SAS Program Structure (DATA step, PROC step, & Output step)

SAS program structure is easy to understand but before that you must have the basic understanding of SAS user interface or at least familiar with the SAS studio web application.

SAS programming structure mainly consists of three steps: the first is the data step, the second is a proc step, and third one is output step.

Apart from this few others like data set, label, variables, etc are also part of SAS program structure.

raw data to final analysis - SAS Programming Structure

We usually begin with the raw data which has not yet been processed by SAS. You use a set of statements such as DATA step along with other SAS statements to read raw data and store it into a new SAS data set. 

Further you can use proc step to modify or apply business rules on that data set to prepare for the analysis or to create reports.

It means to perform the basic operations such as reading data from source, analysing it, modifying data according to the business rules, and creating reports, you have to use SAS programming steps.

SAS Programming Structure

  1. DATA step
  2. PROC step
  3. OUTPUT step
SAS Program Structure

The Data Step

The DATA step consists of a group of SAS statements that begins with a DATA statement. It’s a process of building a SAS data set and names a data set.

When you submit a data step for execution, first it gets compiled, and then syntax checked. If the syntax is correct, then the statements are executed. 

The process of data step execution happens in the two phases.

  1. Compilation phase
  2. Execution (Loop) phase

Compilation Phase: When you submit a data step for execution, SAS first checks the syntax. If no error is found then SAS starts converting SAS statements into machine code.

SAS further processes the machine code and creates the three items such as input buffer, program data vector (PDV), and descriptor information. 

Execution Phase: In this phase SAS executes statements in a loop. The input buffer, program data vector, and descriptor information are getting used to create a SAS data set but with one observation or record at a time.

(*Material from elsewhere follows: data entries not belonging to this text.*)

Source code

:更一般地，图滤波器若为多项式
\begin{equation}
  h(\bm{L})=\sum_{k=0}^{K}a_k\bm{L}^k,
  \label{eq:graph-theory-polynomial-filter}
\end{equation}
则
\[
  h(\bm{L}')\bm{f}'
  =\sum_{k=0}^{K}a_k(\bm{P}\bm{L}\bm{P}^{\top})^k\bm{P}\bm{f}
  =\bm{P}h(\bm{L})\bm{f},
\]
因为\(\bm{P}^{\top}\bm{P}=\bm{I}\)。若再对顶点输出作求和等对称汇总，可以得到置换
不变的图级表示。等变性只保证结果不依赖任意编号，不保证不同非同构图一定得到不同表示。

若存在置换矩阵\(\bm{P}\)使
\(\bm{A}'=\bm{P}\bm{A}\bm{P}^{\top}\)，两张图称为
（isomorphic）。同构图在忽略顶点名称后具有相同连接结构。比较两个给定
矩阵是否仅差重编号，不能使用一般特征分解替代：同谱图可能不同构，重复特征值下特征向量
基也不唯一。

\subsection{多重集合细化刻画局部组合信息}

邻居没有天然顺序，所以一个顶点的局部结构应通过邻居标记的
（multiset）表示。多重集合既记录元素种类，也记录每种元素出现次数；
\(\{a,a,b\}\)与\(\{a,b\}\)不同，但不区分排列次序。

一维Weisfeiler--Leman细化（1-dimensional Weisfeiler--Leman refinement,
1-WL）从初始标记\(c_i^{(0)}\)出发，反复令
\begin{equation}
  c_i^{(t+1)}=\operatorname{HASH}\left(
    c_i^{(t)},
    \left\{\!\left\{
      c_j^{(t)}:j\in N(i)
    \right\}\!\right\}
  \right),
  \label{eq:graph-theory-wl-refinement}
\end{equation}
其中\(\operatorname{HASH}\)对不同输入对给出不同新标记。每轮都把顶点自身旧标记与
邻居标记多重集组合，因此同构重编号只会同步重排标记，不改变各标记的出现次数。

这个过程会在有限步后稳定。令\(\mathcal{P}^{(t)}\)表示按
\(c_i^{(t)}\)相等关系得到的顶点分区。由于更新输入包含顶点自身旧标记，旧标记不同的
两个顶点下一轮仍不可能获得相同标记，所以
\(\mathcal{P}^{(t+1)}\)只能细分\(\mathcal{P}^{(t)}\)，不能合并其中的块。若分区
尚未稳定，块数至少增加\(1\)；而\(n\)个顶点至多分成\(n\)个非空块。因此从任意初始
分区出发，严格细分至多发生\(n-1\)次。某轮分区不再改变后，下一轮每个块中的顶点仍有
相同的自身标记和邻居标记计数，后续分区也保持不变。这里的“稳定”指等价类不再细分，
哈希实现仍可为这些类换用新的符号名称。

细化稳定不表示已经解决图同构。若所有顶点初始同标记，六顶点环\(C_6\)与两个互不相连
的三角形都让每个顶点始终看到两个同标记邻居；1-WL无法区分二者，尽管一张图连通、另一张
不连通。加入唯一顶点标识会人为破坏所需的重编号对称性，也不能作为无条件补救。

If there is another record to read, then the program executes again. SAS builds the second observation, and continues until there are no more records to read. The data set is then closed, and SAS goes on to the next DATA or PROC step.

Syntax:

DATA  data-set-name;   /* data set */
INPUT var1, var2;   
DATALINES
value-of-var1 value-of-var2;   /* data (1st record) */
value-of-var1 value-of-var2;   /* data (2nd record) */
RUN;

Let’s understand through a simple example:

data Country;
input IdNumber CountryName $ 2-24 CountryCode $ 25-28   ;
datalines;
1 United Arab Emirates  ARE
2 European Union        EUU
3 United Kingdom        GBR
4 Tunisia             TUN
5 United States         USA
;
run;
SAS Program structure - DATA step output

The PROC Step

The PROC step consists of a group of SAS procedures that begins with a PROC statement. PROC step analyses the data of a data set by using SAS procedures such as PRINT, FREQ, PROC MEANS, PROC SORT, etc.

In the proc step SAS invokes SAS inbuilt or also known as pre-written procedures to analyse data sets and display results as a report.

Syntax:

PROC procedure-name options;   /* specify sas procedure name*/ 
RUN;

Lets understand through an example of the DATA step followed by the PROC step.

data Country;             /* DATA step */
input IdNumber CountryName $ 2-24 CountryCode $ 25-28   ;
datalines;
1 United Arab Emirates  ARE
2 European Union        EUU
3 United Kingdom        GBR
4 Tunisia               TUN
5 United States         USA
;
run;

proc print data=Country;  /* PROC step */
run;
SAS Program structure - PROC step output

The Output Step

The output step displays the result of the data analysis done by the PROC step. The RUN statement is not a part of the DATA step nor part of the PROC step but it is responsible to execute previously submitted steps and generate output.

The RUN statement is not required between steps in a SAS program. However, it is a best practice to use a RUN statement because it can make the SAS program easier to read and the SAS log easier to understand when debugging.

The Output step stores or displays the result of analysis done by proc step. You can see the output in the RESULTS tab in SAS Studio.

Example:

data weight;
  input IdNumber Name $ 6-20 Team $ 22-27 StartWeight EndWeight;
  datalines;
1023 John Shaw       red    289 165
1049 Lilo Serrano    yellow 145 124
1219 Kane Nance      red    210 192
1246 Jay Sinha       yellow 294 177
1078 Ashley McKnight red    127 118
1221 Jim Bane        yellow 220 .
;
run;
proc print data=weight;  /* Output step */
  title 'Players with start weight 200 and more';
  where  StartWeight >= 200 ; 
run;
SAS Program structure - OUTPUT step result

That’s it about the SAS program structure. You may check out our other SAS programming tutorials to master data analytics, business intelligence, and cloud technology.

Free SAS Course

Learn SAS Code — The only programming course available on the internet which you need to master Data Analytics, Business Intelligence (BI) and Cloud technology.

100% free.

Unlock Free SAS Tutorials

FAQ

What is SAS programming structure?

To perform the basic operations such as reading data from source, analysing it, modifying data according to the business rules, and creating reports, you need to use SAS programming steps and follow particular structure.

SAS programming structure mainly consists of three steps: the first is the data step, the second is a proc step, and third one is output step.

  1. DATA step
  2. PROC step
  3. OUTPUT step